═══ Material for the task ═══

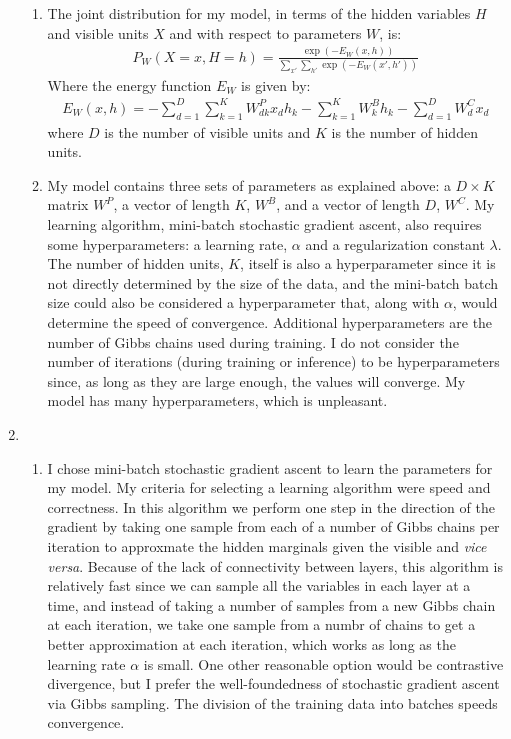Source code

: \documentclass[12pt]{article}
\begin{document}
\begin{enumerate}
\begin{enumerate}
\item
The joint distribution for my model, in terms of the hidden variables $H$ and visible units $X$ and with respect to parameters $W$, is:
\begin{align*}
P_W(X=x,H=h) = \frac{\exp(-E_W(x,h))}{\sum_{x'}\sum_{h'}\exp(-E_W(x',h'))}
\end{align*}
Where the energy function $E_W$ is given by:
\begin{align*}
E_W(x,h) = -\sum_{d=1}^D\sum_{k=1}^KW^P_{dk}x_dh_k-\sum_{k=1}^KW^B_kh_k-\sum_{d=1}^DW^C_dx_d
\end{align*}
where $D$ is the number of visible units and $K$ is the number of hidden units.

\item
My model contains three sets of parameters as explained above: a $D\times K$ matrix $W^P$, a vector of length $K$, $W^B$, and a vector of length $D$, $W^C$. My learning algorithm, mini-batch stochastic gradient ascent, also requires some hyperparameters: a learning rate, $\alpha$ and a regularization constant $\lambda$. The number of hidden units, $K$, itself is also a hyperparameter since it is not directly determined by the size of the data, and the mini-batch batch size could also be considered a hyperparameter that, along with $\alpha$, would determine the speed of convergence. Additional hyperparameters are the number of Gibbs chains used during training. I do not consider the number of iterations (during training or inference) to be hyperparameters since, as long as they are large enough, the values will converge. My model has many hyperparameters, which is unpleasant.

\end{enumerate}

\item %
\begin{enumerate}
\item
I chose mini-batch stochastic gradient ascent to learn the parameters for my model. My criteria for selecting a learning algorithm were speed and correctness. In this algorithm we perform one step in the direction of the gradient by taking one sample from each of a number of Gibbs chains per iteration to approxmate the hidden marginals given the visible and \emph{vice versa}. Because of the lack of connectivity between layers, this algorithm is relatively fast since we can sample all the variables in each layer at a time, and instead of taking a number of samples from a new Gibbs chain at each iteration, we take one sample from a numbr of chains to get a better approximation at each iteration, which works as long as the learning rate $\alpha$ is small. One other reasonable option would be contrastive divergence, but I prefer the well-foundedness of stochastic gradient ascent via Gibbs sampling. The division of the training data into batches speeds convergence. 


\end{enumerate}
\end{enumerate}
\end{document}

═══

Find the lines that mention "with" in the entries and show them.

* [Output below]:
The joint distribution for my model, in terms of the hidden variables $H$ and visible units $X$ and with respect to parameters $W$, is:
My model contains three sets of parameters as explained above: a $D\times K$ matrix $W^P$, a vector of length $K$, $W^B$, and a vector of length $D$, $W^C$. My learning algorithm, mini-batch stochastic gradient ascent, also requires some hyperparameters: a learning rate, $\alpha$ and a regularization constant $\lambda$. The number of hidden units, $K$, itself is also a hyperparameter since it is not directly determined by the size of the data, and the mini-batch batch size could also be considered a hyperparameter that, along with $\alpha$, would determine the speed of convergence. Additional hyperparameters are the number of Gibbs chains used during training. I do not consider the number of iterations (during training or inference) to be hyperparameters since, as long as they are large enough, the values will converge. My model has many hyperparameters, which is unpleasant.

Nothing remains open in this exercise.